Этика Михаила Булгакова - Мирер Александр Исаакович. Страница 20
Но почему молния символизирует Воланда?
Предложим парадоксальный ответ: потому что она символизирует явление Христа на землю для Страшного суда [58]. «…Ибо, как молния, сверкнувшая от одного края неба, блистает до другого края неба, так будет Сын Человеческий в день Свой», — говорится у Луки [59]. Булгаков переносит этот образ на Воланда — опять-таки с переворотом, не на прибытие для Суда, а на момент прощания с Москвою, после суда (как можно предположить): «Через все небо пробежала одна огненная нитка. Потом город потряс удар. Он повторился, и началась гроза. Воланд перестал быть видим в ее мгле» (779). Такой перенос абсолютно естественен в этико-теологической системе Булгакова, ибо для него Христос и идея Страшного суда несовместимы. Впрочем, еще не настало время для рассмотрения темы горнего суда во всей ее полноте. Булгаков ведь имел право опереться и на другое высказывание Луки: «…Я видел сатану, спадшего с неба, как молнию» [60].

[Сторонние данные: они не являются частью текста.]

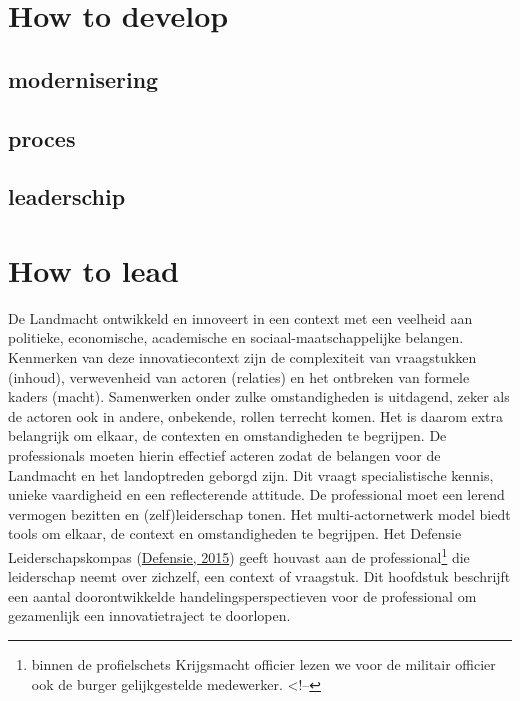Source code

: \documentclass[
]{book}
\begin{document}
\hypertarget{how-to-develop}{%
\chapter{How to develop}\label{how-to-develop}}

\hypertarget{modernisering}{%
\section{modernisering}\label{modernisering}}

\hypertarget{proces}{%
\section{proces}\label{proces}}

\hypertarget{leaderschip}{%
\section{leaderschip}\label{leaderschip}}

\hypertarget{how-to-lead}{%
\chapter{\texorpdfstring{How to lead }{How to lead }}\label{how-to-lead}}

De Landmacht ontwikkeld en innoveert in een context met een veelheid aan politieke, economische, academische en sociaal-maatschappelijke belangen. Kenmerken van deze innovatiecontext zijn de complexiteit van vraagstukken (inhoud), verwevenheid van actoren (relaties) en het ontbreken van formele kaders (macht).
Samenwerken onder zulke omstandigheden is uitdagend, zeker als de actoren ook in andere, onbekende, rollen terrecht komen. Het is daarom extra belangrijk om elkaar, de contexten en omstandigheden te begrijpen. De professionals moeten hierin effectief acteren zodat de belangen voor de Landmacht en het landoptreden geborgd zijn.
Dit vraagt specialistische kennis, unieke vaardigheid en een reflecterende attitude. De professional moet een lerend vermogen bezitten en (zelf)leiderschap tonen.
Het multi-actornetwerk model biedt tools om elkaar, de context en omstandigheden te begrijpen.
Het Defensie Leiderschapskompas (\protect\hyperlink{ref-ministerie_van_defensie_visie_2015}{Defensie, 2015}) geeft houvast aan de professional\footnote{binnen de profielschets Krijgsmacht officier lezen we voor de militair officier ook de burger gelijkgestelde medewerker.
  \textless!--} die leiderschap neemt over zichzelf, een context of vraagstuk.
Dit hoofdstuk beschrijft een aantal doorontwikkelde handelingsperspectieven voor de professional om gezamenlijk een innovatietraject te doorlopen.
\end{document}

И вот, рядом с молнией, возвышенной некогда до символа Спасителя — я не случайно назвал Христа так для этого случая, ибо Страшный суд по канону есть спасение правоверных, — выскакивает из-под земли орудие подлого убийства. Это — Булгаков, это его гениальное умение «тасовать», связывать воедино противоположности, выстраивать встречные ряды. Противоположности сходятся всегда; молния блистает и над общественной уборной, в которой «бандиты» избивают добровольного доносчика. «От удара толстяка вся уборная осветилась на мгновение трепетным светом, и в небе отозвался громовой удар». Затем: «Этот второй… съездил администратора по другому уху. В ответ опять-таки грохнуло в небе…» И далее: «…Освещаясь молниями, бандиты в одну секунду доволокли…» — и предоставили действовать Гелле (528, 529). Заметим, это еще деталь в том же духе: «совершенно нагая девица» встречает гостя в бандитском притоне.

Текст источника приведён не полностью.